Document images with source code:

+---+

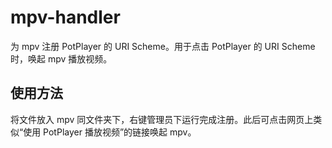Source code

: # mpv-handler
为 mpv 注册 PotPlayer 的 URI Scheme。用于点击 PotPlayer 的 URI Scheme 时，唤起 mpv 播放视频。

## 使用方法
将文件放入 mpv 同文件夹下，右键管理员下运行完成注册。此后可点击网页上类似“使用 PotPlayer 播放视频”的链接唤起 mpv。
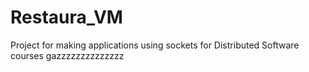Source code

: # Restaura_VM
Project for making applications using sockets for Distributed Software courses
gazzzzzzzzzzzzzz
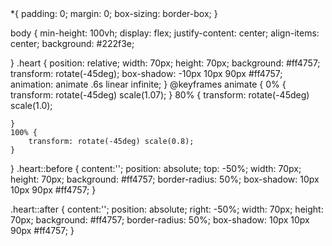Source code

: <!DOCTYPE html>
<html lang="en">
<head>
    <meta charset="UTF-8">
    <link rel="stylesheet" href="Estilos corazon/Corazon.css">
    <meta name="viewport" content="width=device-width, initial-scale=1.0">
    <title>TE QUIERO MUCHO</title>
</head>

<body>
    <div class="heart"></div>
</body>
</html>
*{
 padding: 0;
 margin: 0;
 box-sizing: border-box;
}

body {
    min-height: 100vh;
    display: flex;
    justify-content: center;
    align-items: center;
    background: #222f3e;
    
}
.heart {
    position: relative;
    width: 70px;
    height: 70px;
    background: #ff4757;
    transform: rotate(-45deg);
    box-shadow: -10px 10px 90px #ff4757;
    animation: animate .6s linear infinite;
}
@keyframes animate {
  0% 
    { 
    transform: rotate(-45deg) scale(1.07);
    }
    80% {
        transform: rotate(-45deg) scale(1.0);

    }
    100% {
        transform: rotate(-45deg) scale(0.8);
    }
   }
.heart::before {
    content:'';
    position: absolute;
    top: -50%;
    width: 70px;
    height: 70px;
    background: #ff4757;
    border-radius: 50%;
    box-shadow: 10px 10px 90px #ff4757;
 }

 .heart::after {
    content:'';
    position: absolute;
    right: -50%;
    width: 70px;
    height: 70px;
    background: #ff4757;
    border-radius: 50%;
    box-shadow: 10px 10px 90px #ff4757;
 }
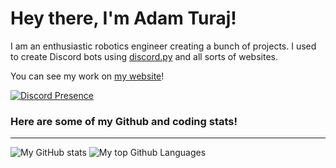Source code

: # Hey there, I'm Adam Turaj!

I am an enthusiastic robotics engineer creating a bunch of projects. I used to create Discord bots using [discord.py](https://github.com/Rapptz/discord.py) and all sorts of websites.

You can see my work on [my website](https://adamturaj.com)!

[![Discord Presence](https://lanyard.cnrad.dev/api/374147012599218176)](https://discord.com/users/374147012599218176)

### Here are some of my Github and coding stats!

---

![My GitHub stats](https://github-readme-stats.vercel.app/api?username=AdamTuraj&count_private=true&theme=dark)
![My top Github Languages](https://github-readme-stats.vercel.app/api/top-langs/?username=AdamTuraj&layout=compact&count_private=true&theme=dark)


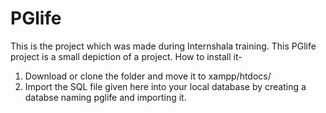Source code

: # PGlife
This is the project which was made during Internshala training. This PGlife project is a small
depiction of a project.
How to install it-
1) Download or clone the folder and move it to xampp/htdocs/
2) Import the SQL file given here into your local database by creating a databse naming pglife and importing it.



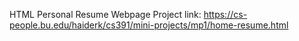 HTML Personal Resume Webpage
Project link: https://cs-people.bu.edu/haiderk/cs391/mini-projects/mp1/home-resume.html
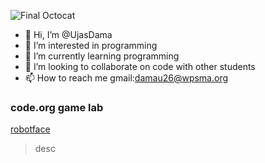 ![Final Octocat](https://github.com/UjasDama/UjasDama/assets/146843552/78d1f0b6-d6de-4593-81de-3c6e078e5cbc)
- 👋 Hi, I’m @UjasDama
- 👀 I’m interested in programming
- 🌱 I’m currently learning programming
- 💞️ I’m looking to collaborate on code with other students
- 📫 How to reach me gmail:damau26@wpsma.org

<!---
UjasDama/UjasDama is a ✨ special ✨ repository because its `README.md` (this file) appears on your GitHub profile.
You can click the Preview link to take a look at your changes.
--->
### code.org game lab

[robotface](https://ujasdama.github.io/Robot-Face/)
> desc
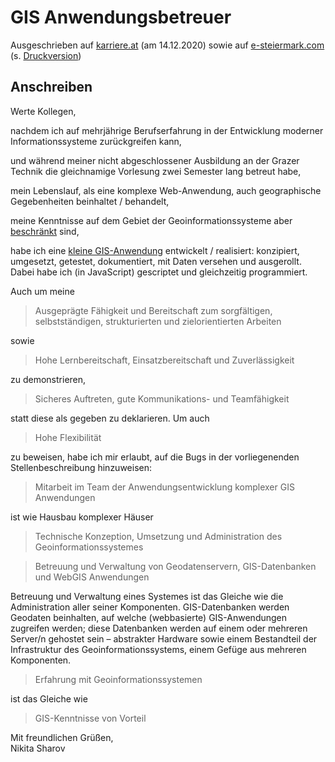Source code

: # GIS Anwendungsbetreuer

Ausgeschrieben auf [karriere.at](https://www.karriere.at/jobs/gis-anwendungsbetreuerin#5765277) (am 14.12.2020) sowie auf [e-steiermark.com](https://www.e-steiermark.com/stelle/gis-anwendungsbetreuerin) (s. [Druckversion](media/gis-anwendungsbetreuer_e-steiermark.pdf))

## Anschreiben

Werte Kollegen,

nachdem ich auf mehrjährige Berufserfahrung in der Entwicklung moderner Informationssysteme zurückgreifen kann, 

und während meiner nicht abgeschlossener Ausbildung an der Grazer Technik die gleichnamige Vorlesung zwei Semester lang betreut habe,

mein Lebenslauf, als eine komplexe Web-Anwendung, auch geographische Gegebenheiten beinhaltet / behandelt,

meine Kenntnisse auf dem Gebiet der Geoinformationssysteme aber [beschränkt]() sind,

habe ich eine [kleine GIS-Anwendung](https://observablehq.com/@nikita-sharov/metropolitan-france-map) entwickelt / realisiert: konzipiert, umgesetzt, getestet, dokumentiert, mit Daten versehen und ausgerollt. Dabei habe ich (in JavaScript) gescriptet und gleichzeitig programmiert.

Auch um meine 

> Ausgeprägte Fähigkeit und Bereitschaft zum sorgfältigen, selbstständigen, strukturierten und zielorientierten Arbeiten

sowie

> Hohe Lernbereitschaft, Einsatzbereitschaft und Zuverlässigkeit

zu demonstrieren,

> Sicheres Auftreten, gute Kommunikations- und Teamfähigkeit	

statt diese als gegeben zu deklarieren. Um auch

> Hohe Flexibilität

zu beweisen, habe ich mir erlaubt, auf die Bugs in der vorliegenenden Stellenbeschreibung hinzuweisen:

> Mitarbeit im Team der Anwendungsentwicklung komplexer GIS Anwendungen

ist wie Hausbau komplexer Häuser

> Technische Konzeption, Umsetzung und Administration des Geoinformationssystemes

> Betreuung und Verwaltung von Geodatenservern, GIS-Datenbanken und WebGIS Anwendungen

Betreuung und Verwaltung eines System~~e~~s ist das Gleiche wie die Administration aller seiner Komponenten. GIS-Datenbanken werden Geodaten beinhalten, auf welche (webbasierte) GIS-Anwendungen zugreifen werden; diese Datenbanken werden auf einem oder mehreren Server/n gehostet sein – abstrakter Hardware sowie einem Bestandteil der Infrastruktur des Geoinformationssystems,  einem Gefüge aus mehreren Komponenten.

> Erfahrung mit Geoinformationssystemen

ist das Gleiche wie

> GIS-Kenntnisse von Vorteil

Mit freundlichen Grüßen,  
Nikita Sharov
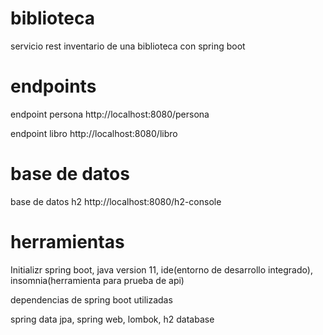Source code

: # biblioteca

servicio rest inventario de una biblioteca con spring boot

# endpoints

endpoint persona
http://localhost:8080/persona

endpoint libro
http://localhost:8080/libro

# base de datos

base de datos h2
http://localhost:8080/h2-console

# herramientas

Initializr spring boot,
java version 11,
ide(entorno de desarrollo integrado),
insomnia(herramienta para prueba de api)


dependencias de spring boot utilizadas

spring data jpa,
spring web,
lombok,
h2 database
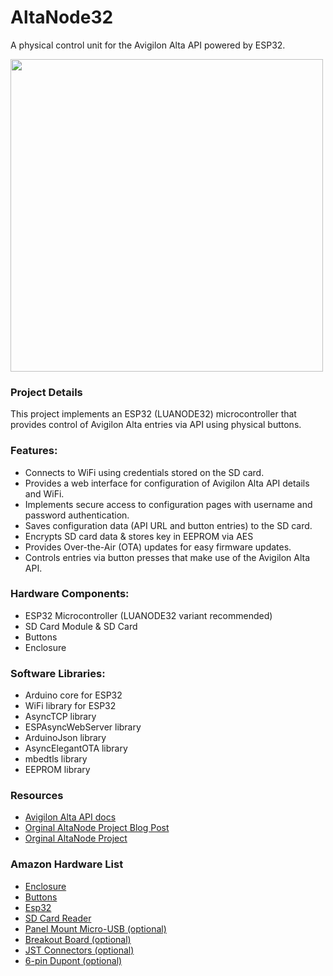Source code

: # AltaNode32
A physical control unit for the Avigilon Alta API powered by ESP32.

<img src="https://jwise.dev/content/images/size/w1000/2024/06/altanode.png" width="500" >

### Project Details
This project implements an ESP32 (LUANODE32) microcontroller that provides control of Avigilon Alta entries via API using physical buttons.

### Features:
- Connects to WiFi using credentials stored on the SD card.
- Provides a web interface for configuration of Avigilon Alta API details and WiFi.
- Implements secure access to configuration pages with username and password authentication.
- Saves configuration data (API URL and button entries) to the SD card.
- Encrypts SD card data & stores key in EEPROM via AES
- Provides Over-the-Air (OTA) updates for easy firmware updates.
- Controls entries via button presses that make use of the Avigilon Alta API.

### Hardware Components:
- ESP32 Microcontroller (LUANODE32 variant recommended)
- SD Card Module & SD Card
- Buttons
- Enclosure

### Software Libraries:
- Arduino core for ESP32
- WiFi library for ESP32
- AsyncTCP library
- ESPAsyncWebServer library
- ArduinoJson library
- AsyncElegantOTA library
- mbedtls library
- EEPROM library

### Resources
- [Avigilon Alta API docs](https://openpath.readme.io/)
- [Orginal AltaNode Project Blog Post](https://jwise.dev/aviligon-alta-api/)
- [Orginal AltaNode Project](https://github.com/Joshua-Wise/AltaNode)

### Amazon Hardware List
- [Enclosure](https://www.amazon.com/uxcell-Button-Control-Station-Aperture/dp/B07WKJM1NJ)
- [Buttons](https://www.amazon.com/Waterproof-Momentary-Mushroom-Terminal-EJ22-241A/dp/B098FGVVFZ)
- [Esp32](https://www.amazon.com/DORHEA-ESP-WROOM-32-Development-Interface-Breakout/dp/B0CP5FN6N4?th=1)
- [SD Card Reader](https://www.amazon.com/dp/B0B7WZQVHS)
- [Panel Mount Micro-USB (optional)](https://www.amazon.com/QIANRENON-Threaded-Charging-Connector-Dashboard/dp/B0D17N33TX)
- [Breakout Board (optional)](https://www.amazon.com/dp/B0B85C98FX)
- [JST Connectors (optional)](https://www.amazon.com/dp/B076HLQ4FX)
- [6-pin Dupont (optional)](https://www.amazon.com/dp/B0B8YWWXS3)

+---+

Assignment: Check each line of the entries, and copy the ones that contain "vercel".

Worked solution:
![My GitHub stats](https://github-readme-stats.vercel.app/api?username=AdamTuraj&count_private=true&theme=dark)
![My top Github Languages](https://github-readme-stats.vercel.app/api/top-langs/?username=AdamTuraj&layout=compact&count_private=true&theme=dark)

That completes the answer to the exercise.